GSR DERIVATIVE: This feature represents the average of the first derivative of the bandpass-filtered GSR in the frequency range of 0.5 to 1 Hz. This feature is relevant during the auditory-only phase (Figure 4C), especially for the emotion A4-LV, which is clearly distinct from the others. It is interesting to observe that this feature discriminates well between the two high arousal emotions, while there is a considerable overlap concerning the low arousal emotions, which lie in between A4-HV and A4-LV.

GSR MAX SIGNED AMPLITUDE: This feature represents the maximum signed amplitude between two consecutive extremes of the bandpass-filtered GSR in the frequency range of 0.5 to 1 Hz. It indicates the maximum range with a sign between consecutive maxima and minima. This feature has been found to be significant during the combined audio-visual phase (Figure 4D). Similar to GSR DERIVATIVE, GSR MAX SIGNED AMPLITUDE exhibits the same trend, effectively distinguishing the emotion A4-LV from the others and generally providing a clear division between high arousal and less pronounced division among low arousal emotions.

3.3 Feature importance and emotion classification

As discussed at the end of Section 2.4, to gain a comprehensive overview of the features and the signals used in the study, an analysis was conducted for each type of stimulation and considering all stimulations collectively. During this analysis, the frequency of features associated with each specific signal was calculated within the subsets of features retained by the SM for classification. This allowed us to determine the importance of each signal in the process of distinguishing the four emotions from each other. The frequencies were calculated on a scale from 0 to 6, where 6 represents the number of treated overlap percentages. The frequency measurement captured the presence of features linked to a specific signal that were not discarded by the SM and were consequently utilized in the classification process. As the frequency increased, it indicated that the features associated with a particular signal were not eliminated by the SM and were considered significant for classification purposes. This analysis allowed for the evaluation of the signal's importance in distinguishing the four emotions from each other. Essentially, a higher frequency suggested that the signal-related features were retained, reinforcing their role in effectively differentiating the emotional classes during the classification process. Figure 5 presents bar plots displaying the specific importance of each signal in the separation of emotions for each treated stimulation type. It was decided to include the “RESP-ECG” signal, as its related features pertain to cardio-respiratory coupling rather than just one of the two signals.

Figure 5

Figure 5. The bar plot illustrates the signal importance, quantified as the frequency of appearance of features related to each signal within the SM, categorized by stimulation type.

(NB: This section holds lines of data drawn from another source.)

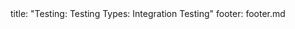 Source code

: <frontmatter>
title: "Testing: Testing Types: Integration Testing"
footer: footer.md
</frontmatter>

<include src="navbar.md" boilerplate />

<include src="container-inPage-asFlat.md" boilerplate /> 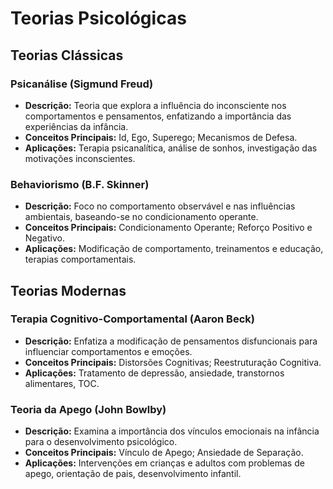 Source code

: # Teorias Psicológicas

## Teorias Clássicas
### Psicanálise (Sigmund Freud)
- **Descrição:** Teoria que explora a influência do inconsciente nos comportamentos e pensamentos, enfatizando a importância das experiências da infância.
- **Conceitos Principais:** Id, Ego, Superego; Mecanismos de Defesa.
- **Aplicações:** Terapia psicanalítica, análise de sonhos, investigação das motivações inconscientes.

### Behaviorismo (B.F. Skinner)
- **Descrição:** Foco no comportamento observável e nas influências ambientais, baseando-se no condicionamento operante.
- **Conceitos Principais:** Condicionamento Operante; Reforço Positivo e Negativo.
- **Aplicações:** Modificação de comportamento, treinamentos e educação, terapias comportamentais.

## Teorias Modernas
### Terapia Cognitivo-Comportamental (Aaron Beck)
- **Descrição:** Enfatiza a modificação de pensamentos disfuncionais para influenciar comportamentos e emoções.
- **Conceitos Principais:** Distorsões Cognitivas; Reestruturação Cognitiva.
- **Aplicações:** Tratamento de depressão, ansiedade, transtornos alimentares, TOC.

### Teoria da Apego (John Bowlby)
- **Descrição:** Examina a importância dos vínculos emocionais na infância para o desenvolvimento psicológico.
- **Conceitos Principais:** Vínculo de Apego; Ansiedade de Separação.
- **Aplicações:** Intervenções em crianças e adultos com problemas de apego, orientação de pais, desenvolvimento infantil.
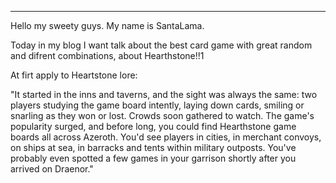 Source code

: ---

Hello my sweety guys. My name is SantaLama.

Today in my blog I want talk about the best card game with great random and difrent combinations, about Hearthstone!!1

At firt  apply to Heartstone lore:

"It started in the inns and taverns, and the sight was always the same: two players studying the game board intently, laying down cards, smiling or snarling as they won or lost. Crowds soon gathered to watch. The game's popularity surged, and before long, you could find Hearthstone game boards all across Azeroth. You'd see players in cities, in merchant convoys, on ships at sea, in barracks and tents within military outposts. You've probably even spotted a few games in your garrison shortly after you arrived on Draenor."
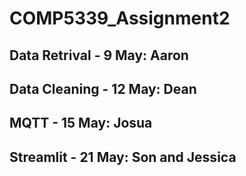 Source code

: # COMP5339_Assignment2
## Data Retrival - 9 May: Aaron
## Data Cleaning - 12 May: Dean
## MQTT - 15 May: Josua
## Streamlit - 21 May: Son and Jessica
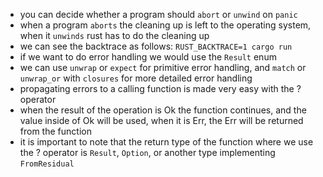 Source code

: -  you can decide whether a program should `abort` or `unwind` on `panic`
-  when a program `aborts` the cleaning up is left to the operating system, when it `unwinds` rust has to do the cleaning up
-  we can see the backtrace as follows: `RUST_BACKTRACE=1 cargo run`
-  if we want to do error handling we would use the `Result` enum
-  we can use `unwrap` or `expect` for primitive error handling, and `match` or `unwrap_or` with `closures` for more detailed error handling
-  propagating errors to a calling function is made very easy with the ? operator
-  when the result of the operation is Ok the function continues, and the value inside of Ok will be used, when it is Err, the Err will be returned from the function
-  it is important to note that the return type of the function where we use the ? operator is `Result`, `Option`, or another type implementing `FromResidual`
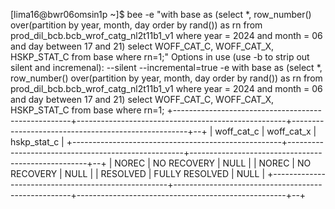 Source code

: [lima16@bwr06omsin1p ~]$ bee -e "with base as (select *, row_number() over(partition by year, month, day order by rand()) as rn from prod_dil_bcb.bcb_wrof_catg_nl2t11b1_v1 where year = 2024 and month = 06 and day between 17 and 21) select WOFF_CAT_C, WOFF_CAT_X, HSKP_STAT_C from base where rn=1;"
Options in use (use -b to strip out silent and incremenal): --silent --incremental=true -e with base as (select *, row_number() over(partition by year, month, day order by rand()) as rn from prod_dil_bcb.bcb_wrof_catg_nl2t11b1_v1 where year = 2024 and month = 06 and day between 17 and 21) select WOFF_CAT_C, WOFF_CAT_X, HSKP_STAT_C from base where rn=1;
+----------------------------------------------------+----------------------------------------------------+----------------------------------------------------+--+
|                     woff_cat_c                     |                     woff_cat_x                     |                    hskp_stat_c                     |
+----------------------------------------------------+----------------------------------------------------+----------------------------------------------------+--+
| NOREC                                              | NO RECOVERY                                        | NULL                                               |
| NOREC                                              | NO RECOVERY                                        | NULL                                               |
| RESOLVED                                           | FULLY RESOLVED                                     | NULL                                               |
+----------------------------------------------------+----------------------------------------------------+----------------------------------------------------+--+
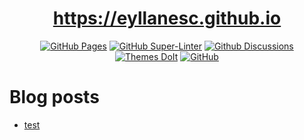 <!-- markdownlint-disable -->
<div align="center">
<!-- markdownlint-restore -->

# <https://eyllanesc.github.io>

[![GitHub Pages](https://github.com/eyllanesc/eyllanesc.github.io/actions/workflows/gh-pages.yml/badge.svg)](https://github.com/eyllanesc/eyllanesc.github.io/actions/workflows/gh-pages.yml)
[![GitHub Super-Linter](https://github.com/eyllanesc/eyllanesc.github.io/workflows/Lint%20Code%20Base/badge.svg)](https://github.com/marketplace/actions/super-linter)
[![Github Discussions](https://img.shields.io/badge/Github-Discussions-4fb999.svg?style=flat-square)](https://github.com/eyllanesc/eyllanesc.github.io/discussions)
[![Themes DoIt](https://img.shields.io/badge/Hugo%20Themes-%40DoIt-blue?style=flat-square)](https://github.com/HEIGE-PCloud/DoIt)
[![GitHub](https://img.shields.io/github/license/eyllanesc/eyllanesc.github.io?style=flat-square)](https://github.com/eyllanesc/eyllanesc.github.io/blob/main/LICENSE)

<!-- markdownlint-disable -->
</div>
<!-- markdownlint-restore -->

# Blog posts

<!-- BLOG-POST-LIST:START -->
- [test](https://eyllanesc.github.io/test/)
<!-- BLOG-POST-LIST:END -->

From Figure 5, it is evident that the EEG signal consistently maintains the highest frequency of appearance across all conducted stimulations, signifying its paramount importance compared to all other signals. Combining all stimulations together, the GSR signal and cardio-respiratory coupling seem crucial for separating the four emotions. Analyzing individual stimulations separately, we observe that the auditory and auditory+visual stimulations are quite similar, except for the BVP signal, which is considered one less time in the auditory-only stimulation. In the visual-only phase, besides the EEG signal, the pupillary signal also proves to be significant. Generally, the cardiovascular aspect appears to be the least performing among all. It is worth noting that there is an imbalance in the number of features calculated for each signal. For instance, the BVP signal, which appears to be the least significant from our analysis, also has the fewest features computed. However, it is important to clarify that we are not dealing with percentages. A signal is counted in our tally if at least one of its features remains within the feature set retained by the SM algorithm. Therefore, the importance of a signal is not influenced by the number of features considered; it is determined solely by whether at least one feature of that signal remains within the feature set retained by the algorithm.

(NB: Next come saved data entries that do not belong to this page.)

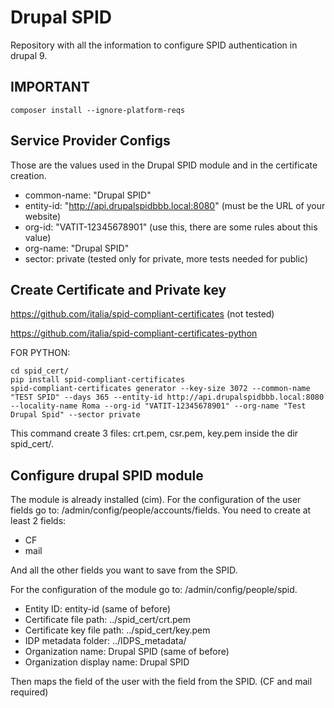 # Drupal SPID
Repository with all the information to configure SPID authentication in drupal 9.

## IMPORTANT
    composer install --ignore-platform-reqs

## Service Provider Configs
Those are the values used in the Drupal SPID module and in the certificate creation.
 - common-name: "Drupal SPID"
 - entity-id: "http://api.drupalspidbbb.local:8080" (must be the URL of your website)
 - org-id: "VATIT-12345678901" (use this, there are some rules about this value)
 - org-name: "Drupal SPID"
 - sector: private (tested only for private, more tests needed for public)

## Create Certificate and Private key
https://github.com/italia/spid-compliant-certificates (not tested)

https://github.com/italia/spid-compliant-certificates-python

FOR PYTHON:

    cd spid_cert/
    pip install spid-compliant-certificates
    spid-compliant-certificates generator --key-size 3072 --common-name "TEST SPID" --days 365 --entity-id http://api.drupalspidbbb.local:8080 --locality-name Roma --org-id "VATIT-12345678901" --org-name "Test Drupal Spid" --sector private

This command create 3 files: crt.pem, csr.pem, key.pem inside the dir spid_cert/.

## Configure drupal SPID module

The module is already installed (cim).
For the configuration of the user fields go to: /admin/config/people/accounts/fields.
You need to create at least 2 fields:
- CF
- mail

And all the other fields you want to save from the SPID.

For the configuration of the module go to: /admin/config/people/spid.
- Entity ID: entity-id (same of before)
- Certificate file path: ../spid_cert/crt.pem
- Certificate key file path: ../spid_cert/key.pem
- IDP metadata folder: ../IDPS_metadata/
- Organization name: Drupal SPID (same of before)
- Organization display name: Drupal SPID

Then maps the field of the user with the field from the SPID. (CF and mail required)





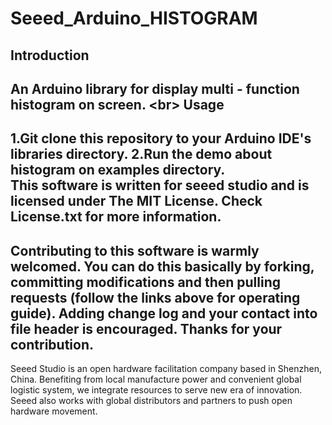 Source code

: Seeed_Arduino_HISTOGRAM
============================================================
Introduction
------------------------------------------------------------
An Arduino library for display multi - function histogram on screen.
\<br> 
Usage
------------------------------------------------------------
1.Git clone this repository to your Arduino IDE's libraries directory.
2.Run the demo about histogram on examples directory.<br>
This software is written for seeed studio and is licensed under The MIT License. Check License.txt for more information.
-
Contributing to this software is warmly welcomed. You can do this basically by
forking, committing modifications and then pulling requests (follow the links above
for operating guide). Adding change log and your contact into file header is encouraged.
Thanks for your contribution.
-
Seeed Studio is an open hardware facilitation company based in Shenzhen, China.
Benefiting from local manufacture power and convenient global logistic system,
we integrate resources to serve new era of innovation. Seeed also works with
global distributors and partners to push open hardware movement.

3.4 Model performance and optimal feature selection

As a final analysis, we evaluated the performance of the models by selecting the subset of features (derived from different overlap percentages) that resulted in the highest average validation accuracy across all considered stimulations. Referring to Figure 3, the best performance was achieved with an 11% overlap (i.e., 49% accuracy and one feature–first subplot) when combining all stimulations. For the image-only phase, the 90% overlap (i.e., 44% accuracy and 29 features–second subplot) performed the best. In the case of auditory stimulation, the 12% overlap (i.e., 52% accuracy and one feature–third subplot) yielded the highest accuracy, and for the combined audio-visual stimulation, the 28% overlap (i.e., 51% accuracy and one feature–last subplot) was the most effective. Figure 6 displays the average validation accuracy for all models and stimulations, utilizing the features resulting from the best overlap percentages.

Figure 6

Figure 6. The average validation accuracy computed for all models and stimulations, using the features obtained from the best overlap percentages from SM. The dashed blue line represents the performance of the models using only the attention index derived from the EEG signal as a subset of features for the images-only phase.

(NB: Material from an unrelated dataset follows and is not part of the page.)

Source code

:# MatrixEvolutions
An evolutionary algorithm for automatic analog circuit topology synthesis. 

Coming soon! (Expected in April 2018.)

In the Figure 6, it can be observed that LR and LDA are the worst-performing models across all types of stimulation, while KNN, SVM, RF, and ADB achieve better performances, with the tree-based models falling in between. KNN appears to be very stable, maintaining consistent performance across all types of stimulation except for images, where it notably drops. Overall, the performance for the images-only phase is the lowest among all the considered models. On the other hand, the performance in the sounds-only phase is the highest, although it shows quite comparable results to the sounds + images phase and the combination of all stimulations. However, there is a drastic drop in performance for the LR and LDA models during the images + sounds phase. Interestingly, the trend of different models for the sounds-only phase closely resembles that when considering all types of stimulation together. For completeness, as all types of stimulation, except for the images-only phase, achieved better performance using only one feature (i.e., the attention index derived from the EEG signal), the dashed blue line represents the performance derived from using only the attention index for the images-only phase. It can be observed that the images-only phase is the only one characterized by the lowest performance, even when using the same set of features for classification (resulting in a performance lower than the random chance, which is 25% for tree-based models). Interestingly, this phase shows an opposite trend compared to the best-performing model. In fact, LR and LDA models perform better in this specific case.

4 Discussions

The main goal of this study is to understand which type of stimulation is most effective in distinguishing between four different emotional states: viewing images only, listening to sounds only, or the combined action of both.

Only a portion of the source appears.